● **REQUIREMENT**: Count the lines in the records below that contain the word "HANDLING", and give that figure alone.
-------- PROVIDED RECORDS --------
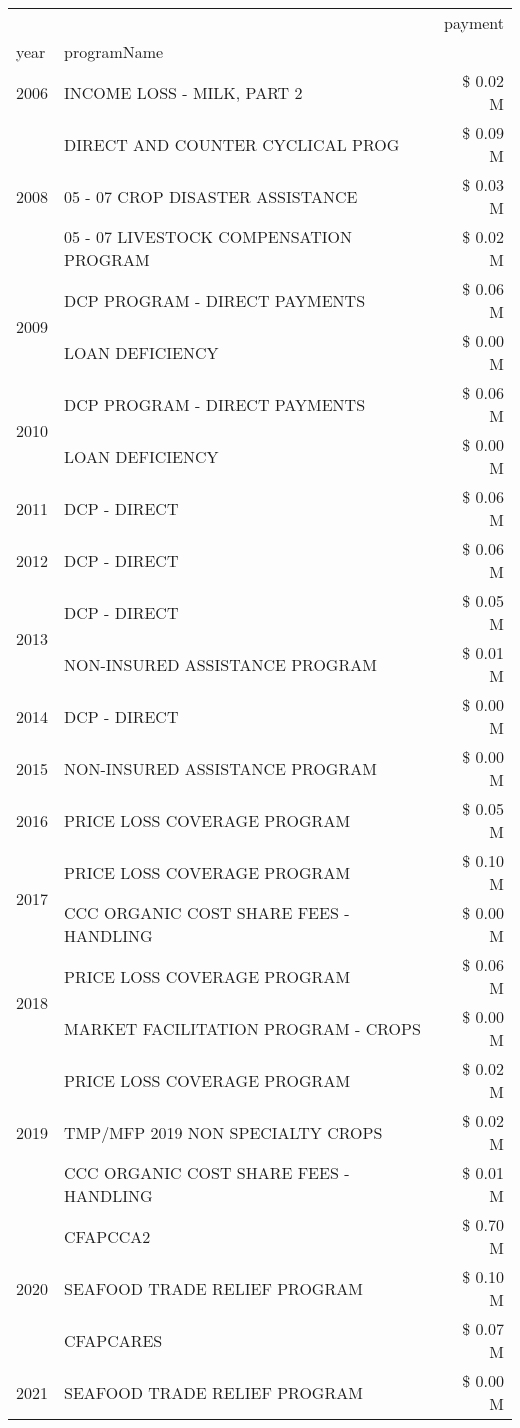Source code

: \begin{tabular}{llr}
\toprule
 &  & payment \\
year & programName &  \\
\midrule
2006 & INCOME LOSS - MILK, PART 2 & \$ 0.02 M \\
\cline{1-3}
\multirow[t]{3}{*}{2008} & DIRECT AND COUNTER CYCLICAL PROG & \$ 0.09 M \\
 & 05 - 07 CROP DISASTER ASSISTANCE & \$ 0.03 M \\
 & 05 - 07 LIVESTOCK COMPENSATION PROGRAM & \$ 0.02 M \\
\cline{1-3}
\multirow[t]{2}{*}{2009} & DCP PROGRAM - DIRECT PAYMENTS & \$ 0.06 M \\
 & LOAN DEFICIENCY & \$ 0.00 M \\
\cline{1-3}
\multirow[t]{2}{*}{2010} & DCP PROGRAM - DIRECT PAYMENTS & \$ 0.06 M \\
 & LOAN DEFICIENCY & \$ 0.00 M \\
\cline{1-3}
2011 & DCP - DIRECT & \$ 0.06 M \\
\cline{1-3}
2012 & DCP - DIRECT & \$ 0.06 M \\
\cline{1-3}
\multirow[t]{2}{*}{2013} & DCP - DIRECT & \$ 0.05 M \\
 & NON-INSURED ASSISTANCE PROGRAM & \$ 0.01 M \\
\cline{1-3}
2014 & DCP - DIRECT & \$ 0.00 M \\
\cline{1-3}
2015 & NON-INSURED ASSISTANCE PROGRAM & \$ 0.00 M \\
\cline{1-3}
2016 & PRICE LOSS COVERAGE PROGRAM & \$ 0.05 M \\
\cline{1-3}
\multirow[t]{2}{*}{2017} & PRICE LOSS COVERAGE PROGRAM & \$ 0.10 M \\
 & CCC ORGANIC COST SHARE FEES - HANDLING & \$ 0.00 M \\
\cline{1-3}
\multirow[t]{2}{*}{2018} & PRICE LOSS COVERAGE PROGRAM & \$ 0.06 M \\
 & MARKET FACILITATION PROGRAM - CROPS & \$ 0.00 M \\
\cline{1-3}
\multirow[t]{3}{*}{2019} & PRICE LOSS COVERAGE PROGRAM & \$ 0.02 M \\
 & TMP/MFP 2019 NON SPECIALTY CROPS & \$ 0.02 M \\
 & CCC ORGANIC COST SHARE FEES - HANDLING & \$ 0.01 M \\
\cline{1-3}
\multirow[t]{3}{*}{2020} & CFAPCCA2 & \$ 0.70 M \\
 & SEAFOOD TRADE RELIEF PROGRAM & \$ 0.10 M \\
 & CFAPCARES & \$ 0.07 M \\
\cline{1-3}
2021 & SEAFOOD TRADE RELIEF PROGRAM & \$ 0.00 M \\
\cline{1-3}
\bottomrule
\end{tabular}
--------
-------- PROVIDED RECORDS --------
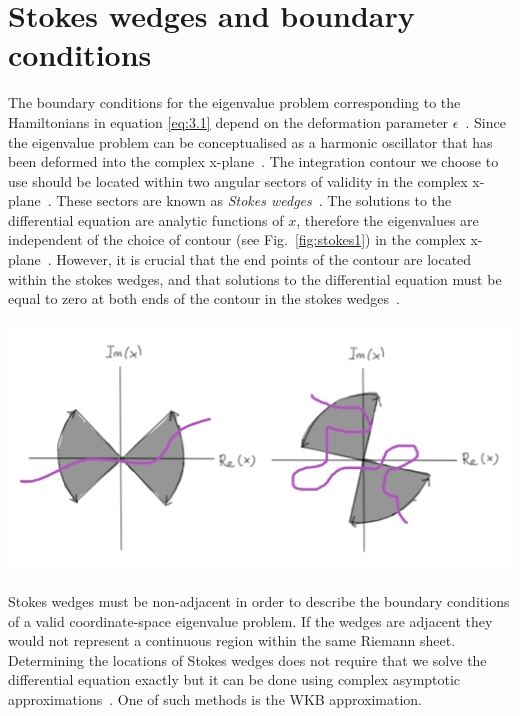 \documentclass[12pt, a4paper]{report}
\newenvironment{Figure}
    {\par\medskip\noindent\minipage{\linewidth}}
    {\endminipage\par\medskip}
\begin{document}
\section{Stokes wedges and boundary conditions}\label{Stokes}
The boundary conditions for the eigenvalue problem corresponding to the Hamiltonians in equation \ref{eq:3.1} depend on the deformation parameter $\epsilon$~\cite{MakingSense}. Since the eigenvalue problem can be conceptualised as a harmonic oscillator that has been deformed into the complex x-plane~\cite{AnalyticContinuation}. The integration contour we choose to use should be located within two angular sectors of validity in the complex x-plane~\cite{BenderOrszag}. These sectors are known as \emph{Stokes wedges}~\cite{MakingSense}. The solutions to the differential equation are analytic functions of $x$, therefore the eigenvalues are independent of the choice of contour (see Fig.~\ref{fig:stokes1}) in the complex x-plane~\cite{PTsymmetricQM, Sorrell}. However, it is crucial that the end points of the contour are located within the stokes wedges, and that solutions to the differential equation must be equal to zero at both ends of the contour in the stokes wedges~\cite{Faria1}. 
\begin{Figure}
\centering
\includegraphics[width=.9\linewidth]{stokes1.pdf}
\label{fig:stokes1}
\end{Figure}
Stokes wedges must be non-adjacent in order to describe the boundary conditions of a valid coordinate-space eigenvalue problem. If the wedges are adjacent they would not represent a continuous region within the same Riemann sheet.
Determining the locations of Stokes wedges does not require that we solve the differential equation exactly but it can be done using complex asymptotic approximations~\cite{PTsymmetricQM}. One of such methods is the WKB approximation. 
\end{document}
--------
● **TASK RESPONSE**: 2